Vicky Phelan portrait raises over €55,000 for healthcare workers

Painting of cervical cancer awareness campaigner far exceeds estimate value in Co Laois sale

All proceeds from the sale of the portrait painted by Vincent Devine will go towards helping frontline healthcare workers during the Covid-19 pandemic.

All proceeds from the sale of the portrait painted by Vincent Devine will go towards helping frontline healthcare workers during the Covid-19 pandemic.

 

A portrait of cervical cancer awareness campaigner Vicky Phelan has raised €55,700 at auction in aid of charity.

Vincent Devine is the creator of the triptych portrait of the Kilkenny woman and mother-of-two who is undergoing additional treatment as part of a new drug trial in the US.

The portrait was purchased by a Kilkenny buyer, according to actioneers Sheppards’ Irish Auction House who said the piece would go on public display later this year once Covid restrictions are eased.

The portrait was auctioned for the Heroes Aid charity, which was set up last year in response to the global pandemic and sources and funds personal protective equipment, equipment, educational and psychological supports for healthcare workers.

Bids were taken on the phone and online and after more than seven minutes of frenetic bidding the painting went to a telephone bidder for €46,500 as three bidders fought it out.

The purchase price came to €55,700 including fees and commission.

Sheppard’s, who are based at Durrow, Co Laois, are also donating fees and commission to Heroes Aid.

Auctioneer Michael Sheppard said the painting was inspired “by Vicky’s incredible courage. The symbolism used in this painting to my mind will be a historic reference in decades to come”.

Mr Sheppard welcomed everyone to the auction and asked for an opening bid of €50,000 which eventually started at €15,000.

A round of applause by those present in the Co Laois auction house was made following the sale.

‘Symbol of hope’

Speaking by phone from the United States before the auction, Ms Phelan paid tribute to the artist, Mr Devine, for “making the invisible visible” and said she hopes the work will act as a “symbol of hope” for those who see it.

Ms Phelan said she was unsure when first approached about the portrait but that Mr Devine “won me over”.

“I could see how invested he was in his work.
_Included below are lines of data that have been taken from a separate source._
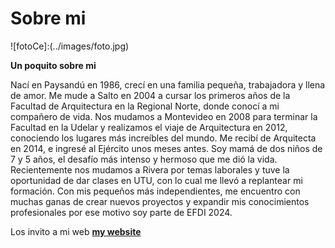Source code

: # Sobre mi

![fotoCe]:(../images/foto.jpg)

**Un poquito sobre mi**

Nací en Paysandú en 1986, crecí en una familia pequeña, trabajadora y llena de amor. 
Me mude a Salto en 2004 a cursar los primeros años de la Facultad de Arquitectura en la Regional Norte, donde conocí a mi compañero de vida. Nos mudamos a Montevideo en 2008 para terminar la Facultad en la Udelar y realizamos el viaje de Arquitectura en 2012, conociendo los lugares más increíbles del mundo.
Me recibí de Arquitecta en 2014, e ingresé al Ejército unos meses antes. 
Soy mamá de dos niños de 7 y 5 años, el desafío más intenso y hermoso que me dió la vida. 
Recientemente nos mudamos a Rivera por temas laborales y tuve la oportunidad de dar clases en UTU, con lo cual me llevó a replantear mi formación. Con mis pequeños más independientes, me encuentro con muchas ganas de crear nuevos proyectos y expandir mis conocimientos profesionales por ese motivo soy parte de EFDI 2024. 
 
Los invito a mi web **[my website](https://community.emergentfutures.io/courses/5566525/content)** 


[foto]: ../images/foto.jpg 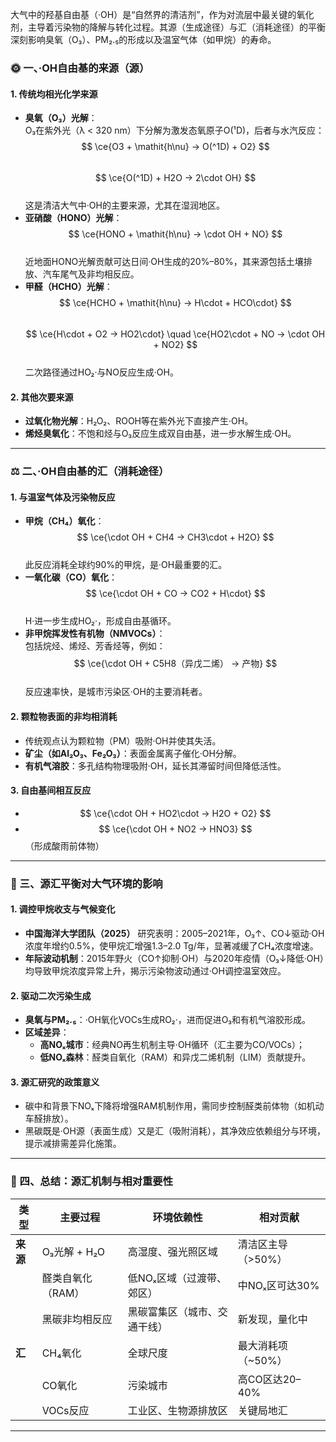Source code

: 大气中的羟基自由基（·OH）是“自然界的清洁剂”，作为对流层中最关键的氧化剂，主导着污染物的降解与转化过程。其源（生成途径）与汇（消耗途径）的平衡深刻影响臭氧（O₃）、PM₂.₅的形成以及温室气体（如甲烷）的寿命。

### 🌞 一、·OH自由基的来源（源）

#### **1. 传统均相光化学来源**

- **臭氧（O₃）光解**：  
  O₃在紫外光（λ < 320 nm）下分解为激发态氧原子O(¹D)，后者与水汽反应：  
  $$ \ce{O3 + \mathit{h\nu} -> O(^1D) + O2} $$  
  $$ \ce{O(^1D) + H2O -> 2\cdot OH} $$  
  这是清洁大气中·OH的主要来源，尤其在湿润地区。  
- **亚硝酸（HONO）光解**：  
  $$ \ce{HONO + \mathit{h\nu} -> \cdot OH + NO} $$  
  近地面HONO光解贡献可达日间·OH生成的20%–80%，其来源包括土壤排放、汽车尾气及非均相反应。  
- **甲醛（HCHO）光解**：  
  $$ \ce{HCHO + \mathit{h\nu} -> H\cdot + HCO\cdot} $$  
  $$ \ce{H\cdot + O2 -> HO2\cdot} \quad \ce{HO2\cdot + NO -> \cdot OH + NO2} $$  
  二次路径通过HO₂·与NO反应生成·OH。  

<!-- #### **2. 非传统再生来源（近年突破性发现）**  
- **醛类自氧化机制（RAM）**：  
  **北京大学陆克定团队（2024）** 发现高级醛类（如甲醛、乙醛）氧化生成的含羰基过氧自由基【R(CO)O₂】通过氢转移形成过氧羟基化合物（HPC），随后光解再生·OH：  
  $$ \ce{R(CO)O2 ->[\text{氢转移}] HPC ->[\mathit{h\nu}] \cdot OH + 其他产物} $$  
  该机制在低NOₓ区域（如城市郊区、森林过渡带）贡献显著，全球碳中和背景下重要性将提升。  
- **黑碳表面非均相生成**：  
  **中科院贺泓团队（2024）** 证实光照下黑碳（如柴油车烟炱）可催化O₂与H₂O反应生成·OH：  
  $$ \ce{O2 + H2O ->[\text{黑碳}] \cdot OH + HO2\cdot} $$  
  量子计算显示表面羟基因π电子离域性恢复而脱附，激光诱导荧光（LIF）实验直接观测到·OH释放。   -->

#### **2. 其他次要来源**

- **过氧化物光解**：H₂O₂、ROOH等在紫外光下直接产生·OH。  
- **烯烃臭氧化**：不饱和烃与O₃反应生成双自由基，进一步水解生成·OH。  

---

### ⚖️ 二、·OH自由基的汇（消耗途径）

#### **1. 与温室气体及污染物反应**

- **甲烷（CH₄）氧化**：  
  $$ \ce{\cdot OH + CH4 -> CH3\cdot + H2O} $$  
  此反应消耗全球约90%的甲烷，是·OH最重要的汇。  
- **一氧化碳（CO）氧化**：  
  $$ \ce{\cdot OH + CO -> CO2 + H\cdot} $$  
  H·进一步生成HO₂·，形成自由基循环。  
- **非甲烷挥发性有机物（NMVOCs）**：  
  包括烷烃、烯烃、芳香烃等，例如：  
  $$ \ce{\cdot OH + C5H8（异戊二烯） -> 产物} $$  
  反应速率快，是城市污染区·OH的主要消耗者。  

#### **2. 颗粒物表面的非均相消耗**

- 传统观点认为颗粒物（PM）吸附·OH并使其失活。  
- **矿尘（如Al₂O₃、Fe₂O₃）**：表面金属离子催化·OH分解。  
- **有机气溶胶**：多孔结构物理吸附·OH，延长其滞留时间但降低活性。  

#### **3. 自由基间相互反应**

- $$ \ce{\cdot OH + HO2\cdot -> H2O + O2} $$  
- $$ \ce{\cdot OH + NO2 -> HNO3} $$ （形成酸雨前体物）  

---

### 🔬 三、源汇平衡对大气环境的影响

#### **1. 调控甲烷收支与气候变化**

- **中国海洋大学团队（2025）** 研究表明：2005–2021年，O₃↑、CO↓驱动·OH浓度年增约0.5%，使甲烷汇增强1.3–2.0 Tg/年，显著减缓了CH₄浓度增速。  
- **年际波动机制**：2015年野火（CO↑抑制·OH）与2020年疫情（O₃↓降低·OH）均导致甲烷浓度异常上升，揭示污染物波动通过·OH调控温室效应。  

#### **2. 驱动二次污染生成**

- **臭氧与PM₂.₅**：·OH氧化VOCs生成RO₂·，进而促进O₃和有机气溶胶形成。  
- **区域差异**：  
  - **高NOₓ城市**：经典NO再生机制主导·OH循环（汇主要为CO/VOCs）；  
  - **低NOₓ森林**：醛类自氧化（RAM）和异戊二烯机制（LIM）贡献提升。  

#### **3. 源汇研究的政策意义**

- 碳中和背景下NOₓ下降将增强RAM机制作用，需同步控制醛类前体物（如机动车醛排放）。  
- 黑碳既是·OH源（表面生成）又是汇（吸附消耗），其净效应依赖组分与环境，提示减排需差异化施策。  

---

### 💎 四、总结：源汇机制与相对重要性

| **类型** | **主要过程**   | **环境依赖性**      | **相对贡献**    |
| ------ | ---------- | -------------- | ----------- |
| **来源** | O₃光解 + H₂O | 高湿度、强光照区域      | 清洁区主导（>50%） |
|        | 醛类自氧化（RAM） | 低NOₓ区域（过渡带、郊区） | 中NOₓ区可达30%  |
|        | 黑碳非均相反应    | 黑碳富集区（城市、交通干线） | 新发现，量化中     |
| **汇**  | CH₄氧化      | 全球尺度           | 最大消耗项（~50%） |
|        | CO氧化       | 污染城市           | 高CO区达20–40% |
|        | VOCs反应     | 工业区、生物源排放区     | 关键局地汇       |

---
He’s very strong into women’s rights and advocating for women and what I really loved was the anatomical way he painted me. I really like this idea of showing my scars. We all live with scars that nobody sees and I thought it was a really clever way of making the invisible visible.”

Ms Phelan said she collaborated with Mr Devine throughout the process and that they both agreed the painting should be situated in Doonbeg in Co Clare, a location she previously described as her favourite place on earth.

“He just got me and understood what was important to me and why. Anything he painted he ran by me, it was very much a collaboration.”